Project Summary/Abstract
Due to a lack of effective antibiotics, Acinetobacter baumannii is one of the six most dangerous bacterial
“superbugs” that cause one of the world’s three most serious human health threats. Exacerbating this is a
dramatic decline in the number of new antibiotics effective against A. baumannii, which can cause serious
bloodstream, respiratory tract, wound, and other infections with very high morbidity and up to 80% mortality.
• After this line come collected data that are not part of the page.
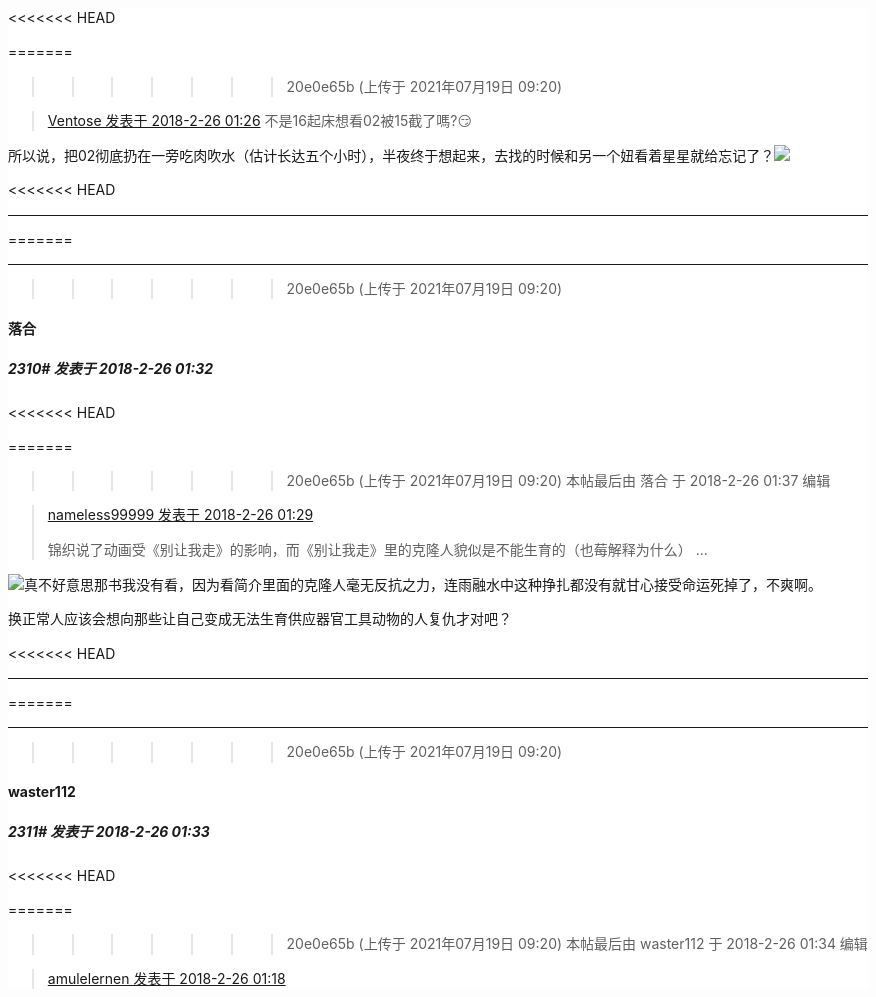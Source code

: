 <<<<<<< HEAD

=======
>>>>>>> 20e0e65b (上传于 2021年07月19日 09:20)
<blockquote><a href="httphttps://bbs.saraba1st.com/2b/forum.php?mod=redirect&amp;goto=findpost&amp;pid=38670598&amp;ptid=1583829" target="_blank">Ventose 发表于 2018-2-26 01:26</a>
不是16起床想看02被15截了嗎?😏</blockquote>
所以说，把02彻底扔在一旁吃肉吹水（估计长达五个小时），半夜终于想起来，去找的时候和另一个妞看着星星就给忘记了？<img src="https://static.saraba1st.com/image/smiley/face2017/002.png" referrerpolicy="no-referrer">


<<<<<<< HEAD





*****
=======
*****
>>>>>>> 20e0e65b (上传于 2021年07月19日 09:20)

####  落合  
##### 2310#       发表于 2018-2-26 01:32


<<<<<<< HEAD

=======
>>>>>>> 20e0e65b (上传于 2021年07月19日 09:20)
 本帖最后由 落合 于 2018-2-26 01:37 编辑 
<blockquote><a href="httphttps://bbs.saraba1st.com/2b/forum.php?mod=redirect&amp;goto=findpost&amp;pid=38670606&amp;ptid=1583829" target="_blank">nameless99999 发表于 2018-2-26 01:29</a>

锦织说了动画受《别让我走》的影响，而《别让我走》里的克隆人貌似是不能生育的（也莓解释为什么） ...</blockquote>
<img src="https://static.saraba1st.com/image/smiley/face2017/039.png" referrerpolicy="no-referrer">真不好意思那书我没有看，因为看简介里面的克隆人毫无反抗之力，连雨融水中这种挣扎都没有就甘心接受命运死掉了，不爽啊。


换正常人应该会想向那些让自己变成无法生育供应器官工具动物的人复仇才对吧？


<<<<<<< HEAD





*****
=======
*****
>>>>>>> 20e0e65b (上传于 2021年07月19日 09:20)

####  waster112  
##### 2311#       发表于 2018-2-26 01:33


<<<<<<< HEAD

=======
>>>>>>> 20e0e65b (上传于 2021年07月19日 09:20)
 本帖最后由 waster112 于 2018-2-26 01:34 编辑 
<blockquote><a href="httphttps://bbs.saraba1st.com/2b/forum.php?mod=redirect&amp;goto=findpost&amp;pid=38670569&amp;ptid=1583829" target="_blank">amulelernen 发表于 2018-2-26 01:18</a>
Carbapenem (a member of the ß-lactam class of antibiotics)-resistant (CR) A. baumannii infections cost the
U.S. health-care system $389 million per year. As A. baumannii isolates resistant to most or all antibiotics in
monotherapy are rapidly increasing in the United States and worldwide, monotherapy is clearly no longer
viable. With clinicians therefore being forced to use empiric, non-optimized combinations that may fail and lead
to even more resistance, the development of novel dosing strategies that use antibiotics in efficacious
combinations is critical. This project will yield promising combination dosing schemes to combat multidrug-
resistant (MDR) and pandrug-resistant (PDR) A. baumannii. Our preliminary data show that combining a
carbapenem with an aminoglycoside antibiotic is highly effective against MDR A. baumannii. To rationally
optimize therapies, this project will provide the first systematic data on the binding of ß-lactam antibiotics to
their bacterial target receptors in A. baumannii (Aim 1, stage 1). This will identify the optimal sets of bacterial
target receptors that should be bound and inactivated by ß-lactam antibiotics and will greatly improve optimal
ß-lactam therapies. In stage 2 of Aim 1, in vitro infection models will assess bacterial killing and resistance
prevention for innovative two- and three-drug combination dosing strategies against MDR and PDR A.
baumannii. These in vitro models can simulate antibiotic concentration-time profiles that mirror those in
patients. Combination regimens to be tested include simultaneous and sequential dosing with normal and
short-course aminoglycoside therapy. The ability of novel broad-spectrum ß-lactamase inhibitors to
significantly enhance the activity of ß-lactam antibiotics in A. baumannii will be assessed. In Aim 2, the kinetics
of target receptor binding by ß-lactams will be evaluated, and transcriptomic and genomic approaches applied
to elucidate the mechanistic basis for resistance prevention, using bacterial samples from Aim 1. Next, in Aim
3, data on target receptor binding, drug concentrations, bacterial killing, resistance prevention, and resistance
mechanisms will be used to develop new mechanism-based models. Applying these models will rationally
optimize two- and three-drug combination dosing strategies that better target MDR and PDR A. baumannii. In
Aim 4, these regimens will be validated prospectively via dynamic in vitro and murine pneumonia models with
an intact or compromised immune system. This project holds excellent promise for developing efficacious and
robust combination dosing strategies against MDR and PDR A. baumannii for testing in future clinical trials.